Loyola Blakefield is a private Catholic, college preparatory school run by the USA East Province of the Society of Jesus in Towson, Maryland and within the Archdiocese of Baltimore. It was established in 1852 by the Jesuits as an all-boys school for students from Baltimore, Baltimore County, Harford County, Carroll County, Howard County, Anne Arundel County, and Southern Pennsylvania. It enrolls over 900 students in grades six through twelve. The school was originally called Loyola High School    when it was established in 1852. The name change occurred when it added a middle school.

History 
Irish-American Archbishop Francis Kenrick asked the Jesuits to oversee the formation of a school for laymen that would incorporate the Jesuit standards of excellence and build new men conscious of a religious purpose.

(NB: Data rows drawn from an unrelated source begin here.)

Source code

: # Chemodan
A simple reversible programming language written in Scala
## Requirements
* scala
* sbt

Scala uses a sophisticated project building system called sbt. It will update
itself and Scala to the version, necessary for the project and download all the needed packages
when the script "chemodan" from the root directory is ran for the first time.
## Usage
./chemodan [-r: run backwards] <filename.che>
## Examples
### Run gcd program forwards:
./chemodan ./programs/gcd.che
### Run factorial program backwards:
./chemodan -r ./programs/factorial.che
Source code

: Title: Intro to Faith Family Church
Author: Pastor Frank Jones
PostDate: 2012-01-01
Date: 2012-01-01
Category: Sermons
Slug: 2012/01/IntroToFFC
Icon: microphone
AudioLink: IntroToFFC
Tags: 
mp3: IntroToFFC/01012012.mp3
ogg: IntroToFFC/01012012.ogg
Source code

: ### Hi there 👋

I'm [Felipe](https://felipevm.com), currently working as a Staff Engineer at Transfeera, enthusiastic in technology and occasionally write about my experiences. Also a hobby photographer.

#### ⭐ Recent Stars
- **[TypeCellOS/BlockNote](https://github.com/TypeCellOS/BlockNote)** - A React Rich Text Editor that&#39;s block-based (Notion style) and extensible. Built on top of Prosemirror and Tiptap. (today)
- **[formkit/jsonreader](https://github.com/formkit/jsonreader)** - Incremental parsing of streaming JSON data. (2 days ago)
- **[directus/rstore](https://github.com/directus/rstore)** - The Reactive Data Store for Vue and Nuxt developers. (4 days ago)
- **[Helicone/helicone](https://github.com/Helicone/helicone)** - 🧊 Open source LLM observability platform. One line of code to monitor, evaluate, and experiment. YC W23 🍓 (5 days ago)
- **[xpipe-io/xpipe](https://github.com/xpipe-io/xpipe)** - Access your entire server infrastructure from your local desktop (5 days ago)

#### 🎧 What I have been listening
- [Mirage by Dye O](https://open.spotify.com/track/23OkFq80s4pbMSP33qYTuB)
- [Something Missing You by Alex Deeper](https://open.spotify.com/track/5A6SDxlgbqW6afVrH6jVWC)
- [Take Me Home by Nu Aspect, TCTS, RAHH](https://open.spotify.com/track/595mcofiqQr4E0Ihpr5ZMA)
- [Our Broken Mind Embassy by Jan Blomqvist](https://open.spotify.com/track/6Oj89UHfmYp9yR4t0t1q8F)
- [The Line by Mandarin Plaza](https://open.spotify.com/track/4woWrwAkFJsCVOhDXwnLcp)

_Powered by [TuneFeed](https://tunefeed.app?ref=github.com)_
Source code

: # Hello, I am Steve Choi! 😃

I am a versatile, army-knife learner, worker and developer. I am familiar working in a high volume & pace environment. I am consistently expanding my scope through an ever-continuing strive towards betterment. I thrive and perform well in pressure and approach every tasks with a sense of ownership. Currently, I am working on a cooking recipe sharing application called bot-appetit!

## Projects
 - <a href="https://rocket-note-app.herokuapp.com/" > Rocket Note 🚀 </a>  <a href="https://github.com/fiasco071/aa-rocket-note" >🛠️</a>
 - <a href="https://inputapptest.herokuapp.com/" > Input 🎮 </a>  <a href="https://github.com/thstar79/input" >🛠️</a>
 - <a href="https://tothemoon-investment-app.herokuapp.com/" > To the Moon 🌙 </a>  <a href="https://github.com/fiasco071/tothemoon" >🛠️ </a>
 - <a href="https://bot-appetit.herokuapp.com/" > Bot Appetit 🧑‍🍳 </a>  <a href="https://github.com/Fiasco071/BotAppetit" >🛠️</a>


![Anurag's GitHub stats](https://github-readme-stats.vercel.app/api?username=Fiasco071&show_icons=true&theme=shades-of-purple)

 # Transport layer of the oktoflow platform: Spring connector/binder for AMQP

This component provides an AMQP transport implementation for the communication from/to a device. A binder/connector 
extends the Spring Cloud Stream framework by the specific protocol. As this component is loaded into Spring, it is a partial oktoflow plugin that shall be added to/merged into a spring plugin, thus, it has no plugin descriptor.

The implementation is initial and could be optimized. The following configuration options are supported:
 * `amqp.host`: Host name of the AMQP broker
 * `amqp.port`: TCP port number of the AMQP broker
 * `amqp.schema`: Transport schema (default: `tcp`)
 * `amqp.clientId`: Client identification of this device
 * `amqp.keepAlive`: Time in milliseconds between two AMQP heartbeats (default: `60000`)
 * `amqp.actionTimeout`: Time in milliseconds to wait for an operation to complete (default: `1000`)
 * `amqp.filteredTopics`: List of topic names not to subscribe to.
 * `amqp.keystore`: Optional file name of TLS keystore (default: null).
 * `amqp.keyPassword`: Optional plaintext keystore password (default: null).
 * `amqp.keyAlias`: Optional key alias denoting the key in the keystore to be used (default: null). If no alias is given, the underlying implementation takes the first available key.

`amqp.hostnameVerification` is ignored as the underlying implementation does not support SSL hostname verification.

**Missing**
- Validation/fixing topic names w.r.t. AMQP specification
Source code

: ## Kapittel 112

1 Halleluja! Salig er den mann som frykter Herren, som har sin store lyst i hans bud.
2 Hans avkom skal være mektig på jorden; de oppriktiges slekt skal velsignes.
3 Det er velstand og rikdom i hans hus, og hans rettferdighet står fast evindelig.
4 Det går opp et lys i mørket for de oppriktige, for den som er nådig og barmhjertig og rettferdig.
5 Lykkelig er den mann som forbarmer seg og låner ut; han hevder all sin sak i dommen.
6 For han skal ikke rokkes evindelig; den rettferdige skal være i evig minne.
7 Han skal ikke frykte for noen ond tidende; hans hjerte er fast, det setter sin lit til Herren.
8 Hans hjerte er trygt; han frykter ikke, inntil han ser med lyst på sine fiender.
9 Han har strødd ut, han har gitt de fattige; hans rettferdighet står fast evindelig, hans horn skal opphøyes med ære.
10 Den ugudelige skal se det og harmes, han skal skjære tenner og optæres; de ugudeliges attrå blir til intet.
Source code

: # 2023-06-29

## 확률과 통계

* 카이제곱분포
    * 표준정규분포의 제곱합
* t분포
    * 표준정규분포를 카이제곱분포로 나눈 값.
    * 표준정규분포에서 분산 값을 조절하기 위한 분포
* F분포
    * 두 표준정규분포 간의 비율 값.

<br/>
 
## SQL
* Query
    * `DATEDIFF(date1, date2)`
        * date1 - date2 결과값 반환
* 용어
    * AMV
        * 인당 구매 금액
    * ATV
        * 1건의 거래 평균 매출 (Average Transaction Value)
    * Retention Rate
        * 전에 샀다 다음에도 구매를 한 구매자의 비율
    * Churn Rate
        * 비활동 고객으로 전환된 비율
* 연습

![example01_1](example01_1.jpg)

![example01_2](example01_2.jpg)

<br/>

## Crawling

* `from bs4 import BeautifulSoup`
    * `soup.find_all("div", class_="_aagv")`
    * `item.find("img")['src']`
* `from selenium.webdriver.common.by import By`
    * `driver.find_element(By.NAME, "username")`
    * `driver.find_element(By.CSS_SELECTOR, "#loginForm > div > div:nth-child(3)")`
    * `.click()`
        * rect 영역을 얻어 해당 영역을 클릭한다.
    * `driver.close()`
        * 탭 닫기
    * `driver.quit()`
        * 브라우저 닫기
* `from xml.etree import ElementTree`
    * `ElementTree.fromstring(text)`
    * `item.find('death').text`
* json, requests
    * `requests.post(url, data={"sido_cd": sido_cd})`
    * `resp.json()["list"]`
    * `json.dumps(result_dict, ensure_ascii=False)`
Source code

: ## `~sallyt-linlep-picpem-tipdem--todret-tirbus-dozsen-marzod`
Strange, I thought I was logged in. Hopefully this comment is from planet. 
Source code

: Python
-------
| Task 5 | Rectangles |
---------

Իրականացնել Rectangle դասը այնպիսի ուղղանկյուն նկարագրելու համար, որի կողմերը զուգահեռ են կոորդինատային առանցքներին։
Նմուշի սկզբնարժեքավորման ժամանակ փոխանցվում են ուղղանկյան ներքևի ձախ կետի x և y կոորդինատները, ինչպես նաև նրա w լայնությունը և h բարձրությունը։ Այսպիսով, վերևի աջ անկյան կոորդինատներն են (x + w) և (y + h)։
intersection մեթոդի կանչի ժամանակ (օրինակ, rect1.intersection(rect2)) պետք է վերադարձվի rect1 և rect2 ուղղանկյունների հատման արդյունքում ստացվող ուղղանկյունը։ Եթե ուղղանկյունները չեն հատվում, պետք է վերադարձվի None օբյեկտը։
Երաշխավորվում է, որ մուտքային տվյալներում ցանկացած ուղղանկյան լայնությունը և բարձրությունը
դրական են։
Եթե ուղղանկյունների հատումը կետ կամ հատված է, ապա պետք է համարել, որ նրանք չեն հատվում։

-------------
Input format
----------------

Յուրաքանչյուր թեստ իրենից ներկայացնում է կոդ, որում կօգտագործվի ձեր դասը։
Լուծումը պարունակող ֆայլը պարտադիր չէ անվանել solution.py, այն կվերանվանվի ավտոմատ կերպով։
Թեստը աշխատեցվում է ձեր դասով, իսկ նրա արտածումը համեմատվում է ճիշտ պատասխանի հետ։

His request was prompted by the 1852 closure of nearby St. Mary's College. Construction of Loyola High School began on Holliday Street in Baltimore, Maryland, in early 1852, and on September 15, 1852, the school enrolled its first students. Irish-American Rev. John Early, S.J. and eight other Jesuits are credited with the founding of the Loyola. Loyola operated as a component of Loyola University Maryland until its separation in 1921.

In the early 1930s the growing and cramped high school began to look toward moving north of the city. In 1933, with the support of the Blake family, Loyola purchased the land known today as Blakefield in Towson, Maryland. In 1941, the downtown campus officially closed. Between 1981 and 1988, a Middle School was gradually introduced, and in recognition of the two levels of education, Loyola High School officially became known as Loyola Blakefield. Kenneth Montague became the first African-American student at Loyola in 1956.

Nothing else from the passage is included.